Locate the line that contains "0.682500 & 0.683333". Copy it and every following line through the end of the records, exactly, and include nothing else.

#####

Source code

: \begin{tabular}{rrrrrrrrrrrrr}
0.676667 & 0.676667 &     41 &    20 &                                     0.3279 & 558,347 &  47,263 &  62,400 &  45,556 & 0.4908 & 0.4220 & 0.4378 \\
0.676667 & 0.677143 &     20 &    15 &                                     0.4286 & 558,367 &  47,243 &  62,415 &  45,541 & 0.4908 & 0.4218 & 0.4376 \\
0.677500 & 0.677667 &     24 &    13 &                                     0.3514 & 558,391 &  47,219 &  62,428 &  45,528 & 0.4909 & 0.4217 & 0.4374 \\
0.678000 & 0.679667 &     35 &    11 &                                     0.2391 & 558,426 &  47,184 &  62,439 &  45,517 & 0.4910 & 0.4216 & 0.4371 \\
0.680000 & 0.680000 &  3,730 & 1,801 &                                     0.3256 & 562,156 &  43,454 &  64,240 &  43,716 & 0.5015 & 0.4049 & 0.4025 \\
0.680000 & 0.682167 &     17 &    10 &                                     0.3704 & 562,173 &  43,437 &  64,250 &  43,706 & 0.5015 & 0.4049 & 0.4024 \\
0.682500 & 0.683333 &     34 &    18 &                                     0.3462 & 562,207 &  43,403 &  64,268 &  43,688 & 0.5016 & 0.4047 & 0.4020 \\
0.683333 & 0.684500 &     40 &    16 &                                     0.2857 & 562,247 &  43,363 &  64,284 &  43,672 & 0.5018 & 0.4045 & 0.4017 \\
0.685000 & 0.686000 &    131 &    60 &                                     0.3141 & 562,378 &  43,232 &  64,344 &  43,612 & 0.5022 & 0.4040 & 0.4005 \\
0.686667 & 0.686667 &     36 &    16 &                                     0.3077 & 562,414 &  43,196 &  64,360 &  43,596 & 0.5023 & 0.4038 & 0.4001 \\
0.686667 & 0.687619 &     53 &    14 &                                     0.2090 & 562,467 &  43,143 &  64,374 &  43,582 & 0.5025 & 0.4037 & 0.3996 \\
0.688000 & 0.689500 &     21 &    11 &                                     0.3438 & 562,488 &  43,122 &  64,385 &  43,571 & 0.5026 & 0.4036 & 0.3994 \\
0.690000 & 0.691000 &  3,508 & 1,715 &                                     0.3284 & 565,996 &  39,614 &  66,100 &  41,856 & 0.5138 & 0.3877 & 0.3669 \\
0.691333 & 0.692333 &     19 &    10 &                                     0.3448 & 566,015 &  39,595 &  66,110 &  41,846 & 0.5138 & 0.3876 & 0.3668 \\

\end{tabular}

#####

• _Solution to this task_:
0.682500 & 0.683333 &     34 &    18 &                                     0.3462 & 562,207 &  43,403 &  64,268 &  43,688 & 0.5016 & 0.4047 & 0.4020 \\
0.683333 & 0.684500 &     40 &    16 &                                     0.2857 & 562,247 &  43,363 &  64,284 &  43,672 & 0.5018 & 0.4045 & 0.4017 \\
0.685000 & 0.686000 &    131 &    60 &                                     0.3141 & 562,378 &  43,232 &  64,344 &  43,612 & 0.5022 & 0.4040 & 0.4005 \\
0.686667 & 0.686667 &     36 &    16 &                                     0.3077 & 562,414 &  43,196 &  64,360 &  43,596 & 0.5023 & 0.4038 & 0.4001 \\
0.686667 & 0.687619 &     53 &    14 &                                     0.2090 & 562,467 &  43,143 &  64,374 &  43,582 & 0.5025 & 0.4037 & 0.3996 \\
0.688000 & 0.689500 &     21 &    11 &                                     0.3438 & 562,488 &  43,122 &  64,385 &  43,571 & 0.5026 & 0.4036 & 0.3994 \\
0.690000 & 0.691000 &  3,508 & 1,715 &                                     0.3284 & 565,996 &  39,614 &  66,100 &  41,856 & 0.5138 & 0.3877 & 0.3669 \\
0.691333 & 0.692333 &     19 &    10 &                                     0.3448 & 566,015 &  39,595 &  66,110 &  41,846 & 0.5138 & 0.3876 & 0.3668 \\

\end{tabular}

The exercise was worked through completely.